A little bit ago I posted one of my "soup storm" inspirations. This morning I didn't even remember having done that. Instead, my 5-watt brain was fixated on doing shrimp in coconut milk to be served with lime rice. So I started from scratch.

The shrimp were the easy part. I got a really good deal on a pound of 21-30's earlier this week. Frozen, but who cares, they thaw very quickly. It was the base in which the shrimp would be cooked that needed my undivided attention. One of the things I love about cooking is how you can change, add, or subtract something while in mid-stream (so to speak). Just don't change horses while you're there. LOL

Shrimp with curry and coconut milk (2 servings)
1 Tbs olive oil
1 Tbs butter
2 scallions, finely chopped (white and green parts)
1/2 medium jalapeno, seeded
pinch red pepper flakes
1/2 cup white mushrooms, cut into 1/2 inch pieces
1/2 tsp curry powder, or to taste
salt and pepper to taste
1/2 15 oz can coconut milk
1/2 lb shrimp, peeled and de-veined

Melt the butter in the olive oil and add the scallions, jalapeno, red pepper flakes, mushrooms, curry powder and salt and pepper. Saute for 6-8 minutes until the mushrooms are cooked through. Add the coconut milk and bring to a simmer. Add the shrimp and bring back to a simmer. Cover the pan and remove it from the heat. Let it stand 4 minutes and then serve the shrimp over rice with as much of the cooking liquid as you wish.

Saturday, July 21, 2012

Soup Storm 'Cinco'

This was supposed to be a green gazpacho, and it was until I added the dried ancho chiles I buzzed up in my spice grinder. No matter, it tasted exactly the way it was supposed to regardless of color, creed, race, religion or sexual preference. The flavor here was marvelous and next to impossible to describe. I'll just list what went into it and the briefest of steps to completion.

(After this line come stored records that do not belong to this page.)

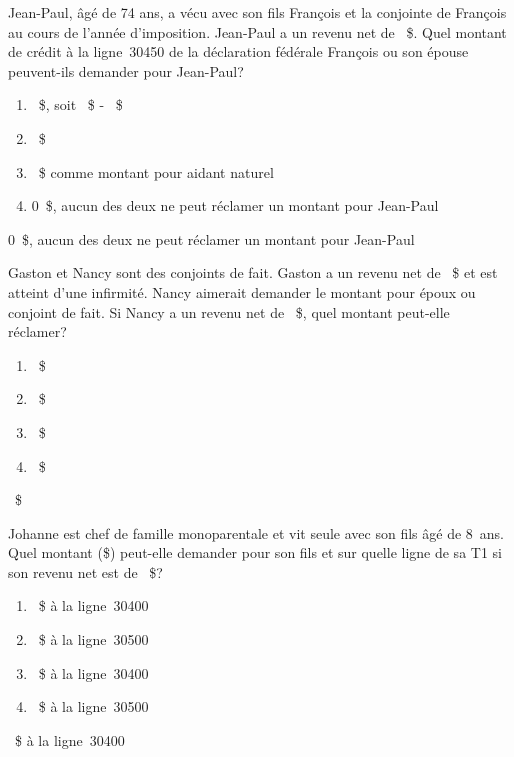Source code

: \begin{question}
	Jean-Paul, âgé de 74 ans, a vécu avec son fils François et la conjointe de François au cours de l'année d'imposition. Jean-Paul a un revenu net de ~\$. Quel montant de crédit à la ligne~30450 de la déclaration fédérale François ou son épouse peuvent-ils demander pour Jean-Paul?
	\begin{enumerate}[label=\Alph*.]
		\item {}~\$, soit ~\$ - ~\$ 
		\item {}~\$
		\item {}~\$ comme montant pour aidant naturel
		\item 0~\$, aucun des deux ne peut réclamer un montant pour Jean-Paul
	\end{enumerate}
\end{question}
0~\$, aucun des deux ne peut réclamer un montant pour Jean-Paul

\begin{question}
	Gaston et Nancy sont des conjoints de fait. Gaston a un revenu net de ~\$ et est atteint d'une infirmité. Nancy aimerait demander le montant pour époux ou conjoint de fait. Si Nancy a un revenu net de ~\$, quel montant peut-elle réclamer?
	\begin{enumerate}[label=\Alph*.]
		\item {}~\$
		\item {}~\$
		\item {}~\$
		\item {}~\$
	\end{enumerate}
\end{question}
~\$

\begin{question}
	Johanne est chef de famille monoparentale et vit seule avec son fils âgé de 8~ans. Quel montant (\$) peut-elle demander pour son fils et sur quelle ligne de sa T1 si son revenu net est de ~\$?
	\begin{enumerate}[label=\Alph*.]
		\item {}~\$ à la ligne~30400
		\item {}~\$ à la ligne~30500
		\item {}~\$ à la ligne~30400
		\item {}~\$ à la ligne~30500
	\end{enumerate}
\end{question}
~\$ à la ligne~30400

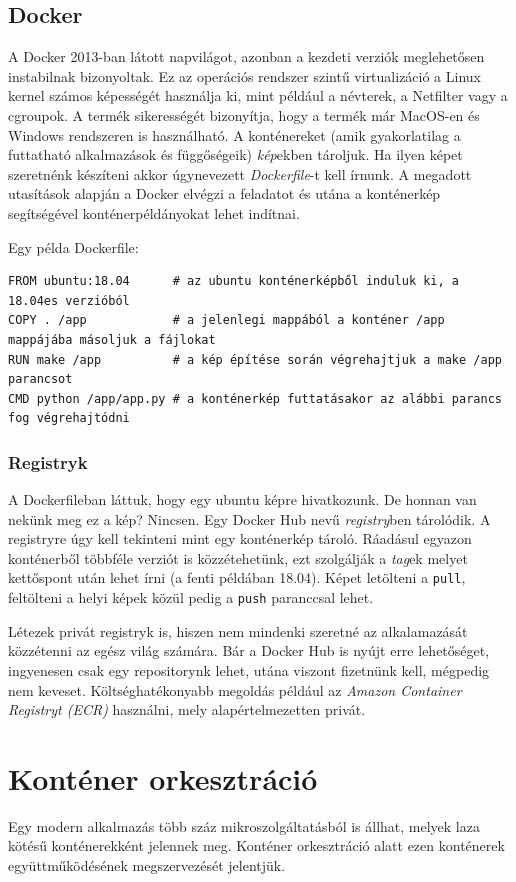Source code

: \subsection{Docker}
A Docker 2013-ban látott napvilágot, azonban a kezdeti verziók meglehetősen instabilnak bizonyoltak. Ez az operációs rendszer szintű virtualizáció a Linux kernel számos képességét használja ki, mint például a névterek, a Netfilter vagy a cgroupok. A termék sikerességét bizonyítja, hogy a termék már MacOS-en és Windows rendszeren is használható.
A konténereket (amik gyakorlatilag a futtatható alkalmazások és függőségeik) \textit{kép}ekben tároljuk. Ha ilyen képet szeretnénk készíteni akkor úgynevezett \textit{Dockerfile}-t kell írnunk. A megadott utasítások alapján a Docker elvégzi a feladatot és utána a konténerkép segítségével konténerpéldányokat lehet indítnai.

Egy példa Dockerfile:
\begin{lstlisting}
FROM ubuntu:18.04      # az ubuntu konténerképből induluk ki, a 18.04es verzióból
COPY . /app            # a jelenlegi mappából a konténer /app mappájába másoljuk a fájlokat
RUN make /app          # a kép építése során végrehajtjuk a make /app parancsot
CMD python /app/app.py # a konténerkép futtatásakor az alábbi parancs fog végrehajtódni
\end{lstlisting}
\subsubsection{Registryk}
A Dockerfileban láttuk, hogy egy ubuntu képre hivatkozunk. De honnan van nekünk meg ez a kép? Nincsen. Egy Docker Hub nevű \textit{registry}ben tárolódik. A registryre úgy kell tekinteni mint egy konténerkép tároló. Ráadásul egyazon konténerből többféle verziót is közzétehetünk, ezt szolgálják a \textit{tag}ek melyet kettőspont után lehet írni (a fenti példában 18.04). Képet letölteni a \lstinline{pull}, feltölteni a helyi képek közül pedig a \lstinline{push} paranccsal lehet.

Létezek privát registryk is, hiszen nem mindenki szeretné az alkalamazását közzétenni az egész világ számára. Bár a Docker Hub is nyújt erre lehetőséget, ingyenesen csak egy repositorynk lehet, utána viszont fizetnünk kell, mégpedig nem keveset. Költséghatékonyabb megoldás például az \textit{Amazon Container Registryt (ECR)} használni, mely alapértelmezetten privát.
\section{Konténer orkesztráció}
Egy modern alkalmazás több száz mikroszolgáltatásból is állhat, melyek laza kötésű konténerekként jelennek meg. Konténer orkesztráció alatt ezen konténerek együttműködésének megszervezését jelentjük.\cite{ContOrch}

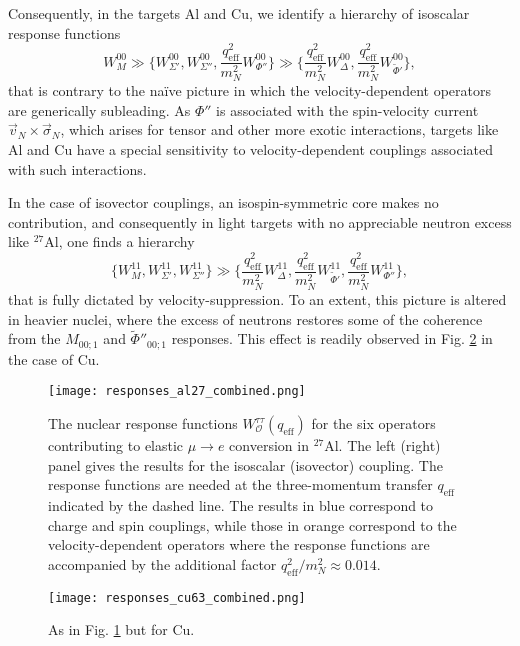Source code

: \documentclass{book}[letterpaper,12pt]
\begin{document}
Consequently, in the targets Al and Cu, we identify a hierarchy of isoscalar response functions
\begin{equation}
W_M^{00}\gg \bigg\{W^{00}_{\Sigma'},W_{\Sigma''}^{00},\frac{q_\mathrm{eff}^2}{m_N^2}W^{00}_{\Phi''}\bigg\}\gg\bigg\{\frac{q_\mathrm{eff}^2}{m_N^2}W^{00}_{\Delta},\frac{q^2_\mathrm{eff}}{m_N^2}W_{\tilde{\Phi}'}^{00}\bigg\},
\end{equation}
that is contrary to the na\"ive picture in which the velocity-dependent operators are generically subleading. As $\Phi''$ is associated with the spin-velocity current $\vec{v}_N\times\vec{\sigma}_N$, which arises for tensor and other more exotic interactions, targets like Al and Cu have a special sensitivity to velocity-dependent couplings associated with such interactions. 

In the case of isovector couplings, an isospin-symmetric core makes no contribution, and consequently in light targets with no appreciable neutron excess like $^{27}$Al, one finds a hierarchy
\begin{equation}
\bigg\{W_M^{11},W^{11}_{\Sigma'},W_{\Sigma''}^{11}\bigg\}\gg\bigg\{\frac{q_\mathrm{eff}^2}{m_N^2}W^{11}_{\Delta},\frac{q^2_\mathrm{eff}}{m_N^2}W_{\tilde{\Phi}'}^{11},\frac{q^2_\mathrm{eff}}{m_N^2}W^{11}_{\Phi''}\bigg\},
\end{equation}
that is fully dictated by velocity-suppression. To an extent, this picture is altered in heavier nuclei, where the excess of neutrons restores some of the coherence from the $M_{00;1}$ and $\tilde{\Phi}''_{00;1}$ responses. This effect is readily observed in Fig. \ref{fig:Cu_responses} in the case of Cu.
\begin{figure}
\centering
\texttt{[image: responses\_al27\_combined.png]}
\caption{The nuclear response functions $W^{\tau\tau}_\mathcal{O}(q_\mathrm{eff})$ for the six operators contributing to elastic $\mu\rightarrow e$ conversion in $^{27}$Al. The left (right) panel gives the results for the isoscalar (isovector) coupling. The response functions are needed at the three-momentum transfer $q_\mathrm{eff}$ indicated by the dashed line. The results in blue correspond to charge and spin couplings, while those in orange correspond to the velocity-dependent operators where the response functions are accompanied by the additional factor $q^2_\mathrm{eff}/m_N^2\approx 0.014$.}
\label{fig:Al_responses}
\end{figure}
\begin{figure}
\centering
\texttt{[image: responses\_cu63\_combined.png]}
\caption{As in Fig. \ref{fig:Al_responses} but for Cu.}
\label{fig:Cu_responses}
\end{figure}
\end{document}
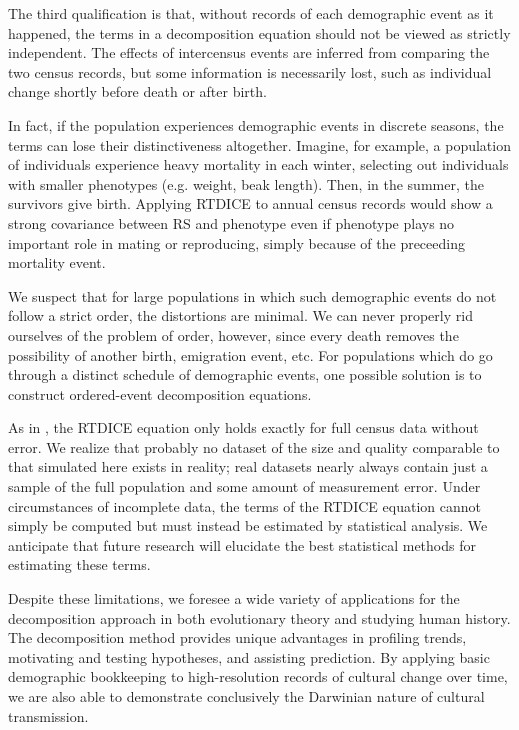 \documentclass[11pt]{article}
\begin{document}
The third qualification is that, without records of each demographic event as it happened, the terms in a decomposition equation should not be viewed as strictly independent.  The effects of intercensus events are inferred from comparing the two census records, but some information is necessarily lost, such as individual change shortly before death or after birth. 

In fact, if the population experiences demographic events in discrete seasons, the terms can lose their distinctiveness altogether.  Imagine, for example, a population of individuals experience heavy mortality in each winter, selecting out individuals with smaller phenotypes (e.g. weight, beak length).  Then, in the summer, the survivors give birth.  Applying RTDICE to annual census records would show a strong covariance between RS and phenotype even if phenotype plays no important role in mating or reproducing, simply because of the preceeding mortality event.  

We suspect that for large populations in which such demographic events do not follow a strict order, the distortions are minimal.  We can never properly rid ourselves of the problem of order, however, since every death removes the possibility of another birth, emigration event, etc.  For populations which do go through a distinct schedule of demographic events, one possible solution is to construct ordered-event decomposition equations.  

As in \cite{coulson2008dynamics}, the RTDICE equation only holds exactly for full census data without error. We realize that probably no dataset of the size and quality comparable to that simulated here exists in reality; real datasets nearly always contain just a sample of the full population and some amount of measurement error. Under circumstances of incomplete data, the terms of the RTDICE equation cannot simply be computed but must instead be estimated by statistical analysis. We anticipate that future research will elucidate the best statistical methods for estimating these terms.

Despite these limitations, we foresee a wide variety of applications for the decomposition approach in both evolutionary theory and studying human history.  The decomposition method provides unique advantages in profiling trends, motivating and testing hypotheses, and assisting prediction.  By applying basic demographic bookkeeping to high-resolution records of cultural change over time, we are also able to demonstrate conclusively the Darwinian nature of cultural transmission.



\end{document}
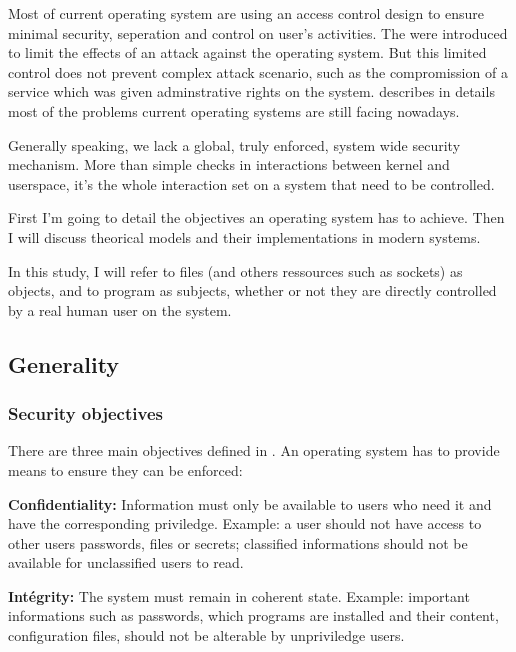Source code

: \documentclass[pdftex,a4paper,titlepage,11pt]{article}
\begin{document}
\smallskip

Most of current operating system are using an access control design to ensure minimal security, seperation and control on user's activities. The were introduced to limit the effects of an attack against the operating system. But this limited control does not prevent complex attack scenario, such as the compromission of a service which was given adminstrative rights on the system. \cite{NSATIOF} describes in details most of the problems current operating systems are still facing nowadays.

\bigskip

Generally speaking, we lack a global, truly enforced, system wide security mechanism. More than simple checks in interactions between kernel and userspace, it's the whole interaction set on a system that need to be controlled.

\bigskip

First I'm going to detail the objectives an operating system has to achieve. Then I will discuss theorical models and their implementations in modern systems.

\bigskip

In this study, I will refer to files (and others ressources such as sockets) as objects, and to program as subjects, whether or not they are directly controlled by a real human user on the system.

\subsection{Generality}

\subsubsection{Security objectives}

There are three main objectives defined in \cite{SECOBJ}. An operating  system has to provide means to ensure they can be enforced:

\bigskip

\textbf{Confidentiality:}
Information must only be available to users who need it and have the corresponding priviledge. Example: a user should not have access to other users passwords, files or secrets; classified informations should not be available for unclassified users to read.

\medskip

\textbf{Intégrity:}
The system must remain in coherent state. Example: important informations such as passwords, which programs are installed and their content, configuration files, should not be alterable by unpriviledge users.
\end{document}
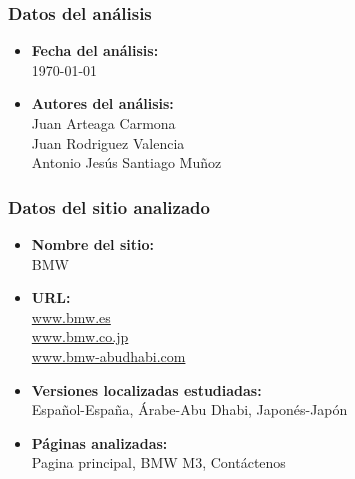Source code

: \documentclass[a4paper,11pt]{article}
\begin{document}
\subsubsection{Datos del análisis}
\begin{itemize}
  \item \textbf{Fecha del análisis:}\\
  \today
  \item \textbf{Autores del análisis:}\\
      Juan Arteaga Carmona\\
      Juan Rodriguez Valencia\\
      Antonio Jesús Santiago Muñoz
\end{itemize}

\subsubsection{Datos del sitio analizado}
\begin{itemize}
\item \textbf{Nombre del sitio:}\\
BMW
\item \textbf{URL:}\\
\url{www.bmw.es}\\
\url{www.bmw.co.jp}\\
\url{www.bmw-abudhabi.com}
\item \textbf{Versiones localizadas estudiadas:}\\
Español-España, Árabe-Abu Dhabi, Japonés-Japón
\item \textbf{Páginas analizadas:}\\
Pagina principal, BMW M3, Contáctenos
\end{itemize}
\end{document}
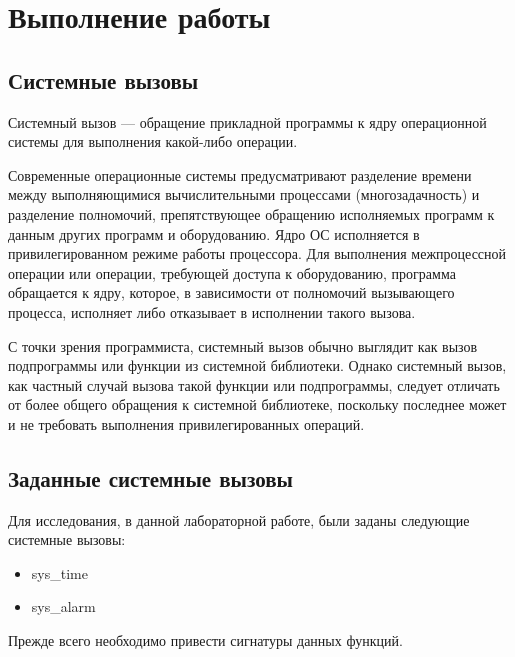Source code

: \clearpage

\section{Выполнение работы}

\subsection{Системные вызовы} %

\par Системный вызов — обращение прикладной программы к ядру операционной системы для выполнения какой-либо операции.

\par Современные операционные системы предусматривают разделение времени между выполняющимися вычислительными процессами (многозадачность) и разделение полномочий, препятствующее обращению исполняемых программ к данным других программ и оборудованию. Ядро ОС исполняется в привилегированном режиме работы процессора. Для выполнения межпроцессной операции или операции, требующей доступа к оборудованию, программа обращается к ядру, которое, в зависимости от полномочий вызывающего процесса, исполняет либо отказывает в исполнении такого вызова.

\par С точки зрения программиста, системный вызов обычно выглядит как вызов подпрограммы или функции из системной библиотеки. Однако системный вызов, как частный случай вызова такой функции или подпрограммы, следует отличать от более общего обращения к системной библиотеке, поскольку последнее может и не требовать выполнения привилегированных операций.

\subsection{Заданные системные вызовы} %

\par Для исследования, в данной лабораторной работе, были заданы следующие системные вызовы:

\begin{itemize}
    \item sys\_time 
    \item sys\_alarm
\end{itemize}


\par Прежде всего необходимо привести сигнатуры данных функций.

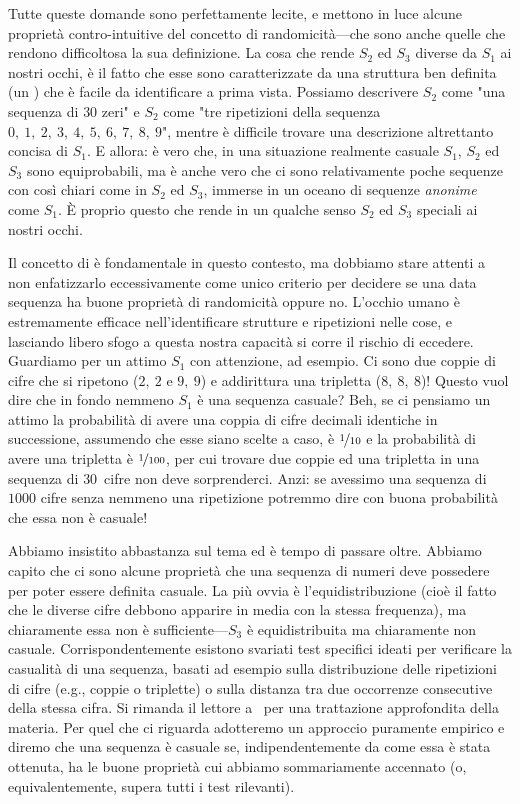 Tutte queste domande sono perfettamente lecite, e mettono in luce alcune
proprietà contro-intuitive del concetto di randomicità---che sono anche
quelle che rendono difficoltosa la sua definizione. La cosa che rende $S_2$ ed
$S_3$ diverse da $S_1$ ai nostri occhi, è il fatto che esse sono
caratterizzate da una struttura ben definita (un ) che è
facile da identificare a prima vista. Possiamo descrivere $S_2$ come
"una sequenza di $30$ zeri" e $S_2$ come "tre ripetizioni della sequenza
$0,~1,~2,~3,~4,~5,~6,~7,~8,~9$", mentre è difficile trovare una descrizione
altrettanto concisa di $S_1$. E allora: è vero che, in una situazione
realmente casuale $S_1$, $S_2$ ed $S_3$ sono equiprobabili, ma è anche vero
che ci sono relativamente poche sequenze con  così chiari come
in $S_2$ ed $S_3$, immerse in un oceano di sequenze \emph{anonime} come $S_1$.
\`E proprio questo che rende in un qualche senso $S_2$ ed $S_3$ speciali ai
nostri occhi.

Il concetto di  è fondamentale in questo contesto, ma dobbiamo
stare attenti a non enfatizzarlo eccessivamente come unico criterio per
decidere se una data sequenza ha buone proprietà di randomicità oppure no.
L'occhio umano è estremamente efficace nell'identificare strutture e
ripetizioni nelle cose, e lasciando libero sfogo a questa nostra capacità si
corre il rischio di eccedere. Guardiamo per un attimo $S_1$ con attenzione, ad
esempio. Ci sono due coppie di cifre che si ripetono ($2,~2$ e $9,~9$) e
addirittura una tripletta ($8,~8,~8$)! Questo vuol dire che in fondo nemmeno
$S_1$ è una sequenza casuale? Beh, se ci pensiamo un attimo la probabilità
di avere una coppia di cifre decimali identiche in successione, assumendo
che esse siano scelte a caso, è $\nicefrac{1}{10}$ e la probabilità di avere
una tripletta è $\nicefrac{1}{100}$, per cui trovare due coppie ed una
tripletta in una sequenza di $30$~cifre non deve sorprenderci. Anzi: se
avessimo una sequenza di $1000$ cifre senza nemmeno una ripetizione potremmo
dire con buona probabilità che essa non è casuale!

Abbiamo insistito abbastanza sul tema ed è tempo di passare oltre. Abbiamo
capito che ci sono alcune proprietà che una sequenza di numeri deve
possedere per poter essere definita casuale. La più ovvia è
l'equidistribuzione (cioè il fatto che le diverse cifre debbono apparire
in media con la stessa frequenza), ma chiaramente essa non è
sufficiente---$S_3$ è equidistribuita ma chiaramente non casuale.
Corrispondentemente esistono svariati test specifici ideati per verificare
la casualità di una sequenza, basati ad esempio sulla distribuzione delle
ripetizioni di cifre (e.g., coppie o triplette) o sulla distanza tra due
occorrenze consecutive della stessa cifra. Si rimanda il lettore a~\cite{taocp2}
per una trattazione approfondita della materia. Per quel che ci riguarda
adotteremo un approccio puramente empirico e diremo che una sequenza è casuale
se, indipendentemente da come essa è stata ottenuta, ha le buone proprietà
cui abbiamo sommariamente accennato (o, equivalentemente, supera tutti i test
rilevanti).


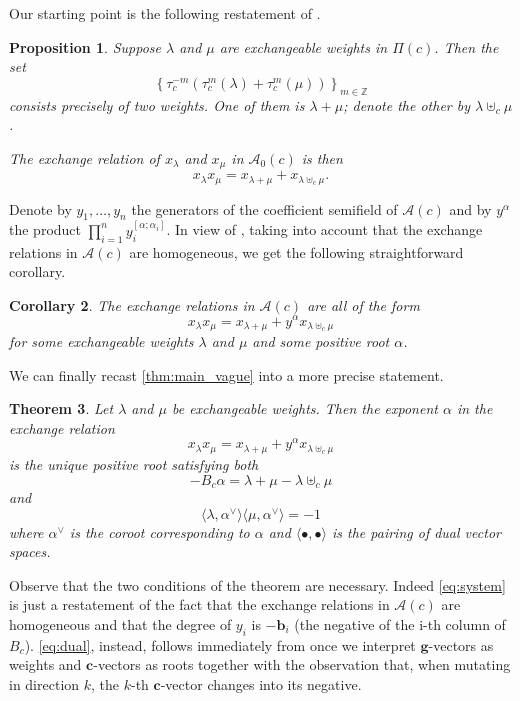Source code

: \documentclass[11pt]{amsart}
\newcommand{\cA}{\mathcal{A}}
\newcommand{\ZZ}{\mathbb{Z}}
\newcommand{\bg}{\mathbf{g}}
\newcommand{\bc}{\mathbf{c}}
\newcommand{\bb}{\mathbf{b}}
\newtheorem{theorem}{Theorem}[section]
\newtheorem{corollary}[theorem]{Corollary}
\newtheorem{proposition}[theorem]{Proposition}
\numberwithin{equation}{section}
\numberwithin{figure}{section}
\begin{document}
  Our starting point is the following restatement of \cite[Propositions 5.1 and 5.2]{Ste13}. 
  \begin{proposition}
    \label{prop:coeff-free}
    Suppose $\lambda$ and $\mu$ are exchangeable weights in $\Pi(c)$. 
    Then the set
    \[
      \left\{
        \tau_c^{-m}\left(\tau_c^m(\lambda)+\tau_c^m(\mu)\right)
      \right\}_{m\in\ZZ}
    \]
    consists precisely of two weights. 
    One of them is $\lambda+\mu$; denote the other by $\lambda\uplus_c\mu$.

    The exchange relation of $x_\lambda$ and $x_\mu$ in $\cA_0(c)$ is then
    \[
      x_\lambda x_\mu = x_{\lambda+\mu} + x_{\lambda\uplus_c\mu}.
    \]
  \end{proposition}

  Denote by $y_1,\dots,y_n$ the generators of the coefficient semifield of $\cA(c)$ and by $y^\alpha$ the product $\prod_{i=1}^n y_i^{[\alpha;\alpha_i]}$.
  In view of \cite{NS14}, taking into account that the exchange relations in $\cA(c)$ are homogeneous, we get the following straightforward corollary.
  \begin{corollary}\label{cor:A0}
    The exchange relations in $\cA(c)$ are all of the form 
    \[
      x_\lambda x_\mu = x_{\lambda+\mu} + y^\alpha x_{\lambda\uplus_c\mu}
    \]
    for some exchangeable weights $\lambda$ and $\mu$ and some positive root $\alpha$.
  \end{corollary}

  We can finally recast \cref{thm:main_vague} into a more precise statement.
  \begin{theorem}
    \label{thm:main}
    Let $\lambda$ and $\mu$ be exchangeable weights. 
    Then the exponent $\alpha$ in the exchange relation
    \[
      x_\lambda x_\mu = x_{\lambda+\mu} + y^\alpha x_{\lambda\uplus_c\mu}
    \]
    is the unique positive root satisfying both
    \begin{equation}
      \label{eq:system}
      -B_c\alpha = \lambda+\mu-\lambda\uplus_c\mu
    \end{equation}
    and
    \begin{equation}
      \label{eq:dual}
      \langle\lambda,\alpha^\vee\rangle 
      \langle\mu,\alpha^\vee\rangle 
      = -1
    \end{equation}
    where $\alpha^\vee$ is the \emph{coroot} corresponding to $\alpha$ and $\langle\bullet,\bullet\rangle$ is the pairing of dual vector spaces.
  \end{theorem}
  Observe that the two conditions of the theorem are necessary. 
  Indeed \cref{eq:system} is just a restatement of the fact that the exchange relations in $\cA(c)$ are homogeneous and that the degree of $y_i$ is $-\bb_i$ (the negative of the i-th column of $B_c$).
  \cref{eq:dual}, instead, follows immediately from \cite[Eq. (1.11)]{NZ11} once we interpret $\bg$-vectors as weights and $\bc$-vectors as roots together with the observation that, when mutating in direction $k$, the $k$-th $\bc$-vector changes into its negative.
  
\end{document}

Mexican inspired soup storm soup
2 Tbs vegetable oil
1/2 yellow onion, chopped
1/2 jalapeno, seeded and chopped
1 serrano chile seeded and chopped
2 cloves garlic, chopped fine
salt and pepper to taste
28 oz can green enchilada sauce
2 cups chicken stock
2 dried ancho chiles, seeds removed and then ground to a powder
homemade ricotta cheese

Heat the oil in a large skillet or medium soup pot. Saute onion, jalapeno, serrano, garlic and salt and pepper for about 5 minutes. Place in food processor with 1/4 cup stock. Puree.

Put the enchilada sauce, chicken stock, dried ancho chiles and the puree into the pot and heat to a simmer. Remove from heat and allow to cool to room temperature, at which temperature you will serve it. Garnish with ricotta or sour cream and cilantro and serve in wide soup bowls.

Thursday, July 19, 2012

One all pork patty, no special sauce, no lettuce, yes onion, no sesame seed bun

I got this hunk o' meat the other day called “pork shoulder blade steak.” I have experience with this cut. In spite of the use of the “steak” word, this is long-cooking meat for sure. Last time I slow-cooked it with sauerkraut. It was good, real good when it was finally finished (2 hours). This time I wanted faster results. Hence the pork burger.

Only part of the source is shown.